EXERCISE BRIEF: Write an exact copy of the entries below that leaves out all pictures.

Saved data entries:
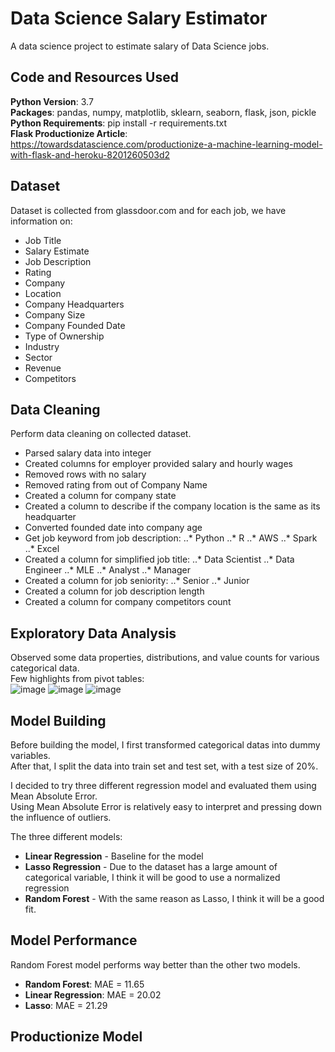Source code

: # Data Science Salary Estimator
A data science project to estimate salary of Data Science jobs.

## Code and Resources Used
**Python Version**: 3.7  
**Packages**: pandas, numpy, matplotlib, sklearn, seaborn, flask, json, pickle  
**Python Requirements**: pip install -r requirements.txt  
**Flask Productionize Article**: https://towardsdatascience.com/productionize-a-machine-learning-model-with-flask-and-heroku-8201260503d2  

## Dataset
Dataset is collected from glassdoor.com and for each job, we have information on:
* Job Title
* Salary Estimate
* Job Description
* Rating
* Company
* Location
* Company Headquarters
* Company Size
* Company Founded Date
* Type of Ownership
* Industry
* Sector
* Revenue
* Competitors

## Data Cleaning
Perform data cleaning on collected dataset.
* Parsed salary data into integer
* Created columns for employer provided salary and hourly wages
* Removed rows with no salary
* Removed rating from out of Company Name
* Created a column for company state
* Created a column to describe if the company location is the same as its headquarter
* Converted founded date into company age
* Get job keyword from job description:
..* Python
..* R
..* AWS
..* Spark
..* Excel
* Created a column for simplified job title:
..* Data Scientist
..* Data Engineer
..* MLE
..* Analyst
..* Manager
* Created a column for job seniority:
..* Senior
..* Junior
* Created a column for job description length
* Created a column for company competitors count

## Exploratory Data Analysis
Observed some data properties, distributions, and value counts for various categorical data.  
Few highlights from pivot tables:  
![image](https://user-images.githubusercontent.com/48116781/174987997-e1d77ee7-13d8-4ab7-bd9b-5dc48644dcac.png)
![image](https://user-images.githubusercontent.com/48116781/174987630-2a244070-65db-4186-bb6d-b92357ed67dd.png)
![image](https://user-images.githubusercontent.com/48116781/174987767-c3cd1e48-f861-470e-a53c-37bc9d92deb5.png)

## Model Building
Before building the model, I first transformed categorical datas into dummy variables.  
After that, I split the data into train set and test set, with a test size of 20%.

I decided to try three different regression model and evaluated them using Mean Absolute Error.  
Using Mean Absolute Error is relatively easy to interpret and pressing down the influence of outliers.

The three different models:
* **Linear Regression** - Baseline for the model
* **Lasso Regression** - Due to the dataset has a large amount of categorical variable, I think it will be good to use a normalized regression
* **Random Forest** - With the same reason as Lasso, I think it will be a good fit.

## Model Performance
Random Forest model performs way better than the other two models.
* **Random Forest**: MAE = 11.65
* **Linear Regression**: MAE = 20.02
* **Lasso**: MAE = 21.29

## Productionize Model
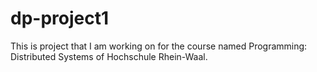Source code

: # dp-project1
This is project that I am working on for the course named Programming: Distributed Systems of Hochschule Rhein-Waal.
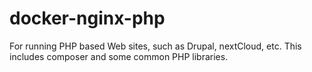 # docker-nginx-php

For running PHP based Web sites, such as Drupal, nextCloud, etc. This includes composer and some common PHP libraries.
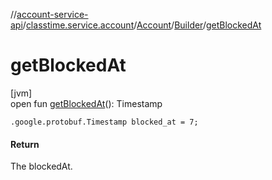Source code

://[account-service-api](../../../../index.md)/[classtime.service.account](../../index.md)/[Account](../index.md)/[Builder](index.md)/[getBlockedAt](get-blocked-at.md)

# getBlockedAt

[jvm]\
open fun [getBlockedAt](get-blocked-at.md)(): Timestamp

`.google.protobuf.Timestamp blocked_at = 7;`

#### Return

The blockedAt.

RESPONSE AREA:
Source code

: # Data Science Salary Estimator
A data science project to estimate salary of Data Science jobs.

## Code and Resources Used
**Python Version**: 3.7  
**Packages**: pandas, numpy, matplotlib, sklearn, seaborn, flask, json, pickle  
**Python Requirements**: pip install -r requirements.txt  
**Flask Productionize Article**: https://towardsdatascience.com/productionize-a-machine-learning-model-with-flask-and-heroku-8201260503d2  

## Dataset
Dataset is collected from glassdoor.com and for each job, we have information on:
* Job Title
* Salary Estimate
* Job Description
* Rating
* Company
* Location
* Company Headquarters
* Company Size
* Company Founded Date
* Type of Ownership
* Industry
* Sector
* Revenue
* Competitors

## Data Cleaning
Perform data cleaning on collected dataset.
* Parsed salary data into integer
* Created columns for employer provided salary and hourly wages
* Removed rows with no salary
* Removed rating from out of Company Name
* Created a column for company state
* Created a column to describe if the company location is the same as its headquarter
* Converted founded date into company age
* Get job keyword from job description:
..* Python
..* R
..* AWS
..* Spark
..* Excel
* Created a column for simplified job title:
..* Data Scientist
..* Data Engineer
..* MLE
..* Analyst
..* Manager
* Created a column for job seniority:
..* Senior
..* Junior
* Created a column for job description length
* Created a column for company competitors count

## Exploratory Data Analysis
Observed some data properties, distributions, and value counts for various categorical data.  
Few highlights from pivot tables:  
![image](https://user-images.githubusercontent.com/48116781/174987997-e1d77ee7-13d8-4ab7-bd9b-5dc48644dcac.png)
![image](https://user-images.githubusercontent.com/48116781/174987630-2a244070-65db-4186-bb6d-b92357ed67dd.png)
![image](https://user-images.githubusercontent.com/48116781/174987767-c3cd1e48-f861-470e-a53c-37bc9d92deb5.png)

## Model Building
Before building the model, I first transformed categorical datas into dummy variables.  
After that, I split the data into train set and test set, with a test size of 20%.

I decided to try three different regression model and evaluated them using Mean Absolute Error.  
Using Mean Absolute Error is relatively easy to interpret and pressing down the influence of outliers.

The three different models:
* **Linear Regression** - Baseline for the model
* **Lasso Regression** - Due to the dataset has a large amount of categorical variable, I think it will be good to use a normalized regression
* **Random Forest** - With the same reason as Lasso, I think it will be a good fit.

## Model Performance
Random Forest model performs way better than the other two models.
* **Random Forest**: MAE = 11.65
* **Linear Regression**: MAE = 20.02
* **Lasso**: MAE = 21.29

## Productionize Model
Source code

: # dp-project1
This is project that I am working on for the course named Programming: Distributed Systems of Hochschule Rhein-Waal.
 # docker-nginx-php

For running PHP based Web sites, such as Drupal, nextCloud, etc. This includes composer and some common PHP libraries.
Source code

://[account-service-api](../../../../index.md)/[classtime.service.account](../../index.md)/[Account](../index.md)/[Builder](index.md)/[getBlockedAt](get-blocked-at.md)

# getBlockedAt

[jvm]\
open fun [getBlockedAt](get-blocked-at.md)(): Timestamp

`.google.protobuf.Timestamp blocked_at = 7;`

#### Return

The blockedAt.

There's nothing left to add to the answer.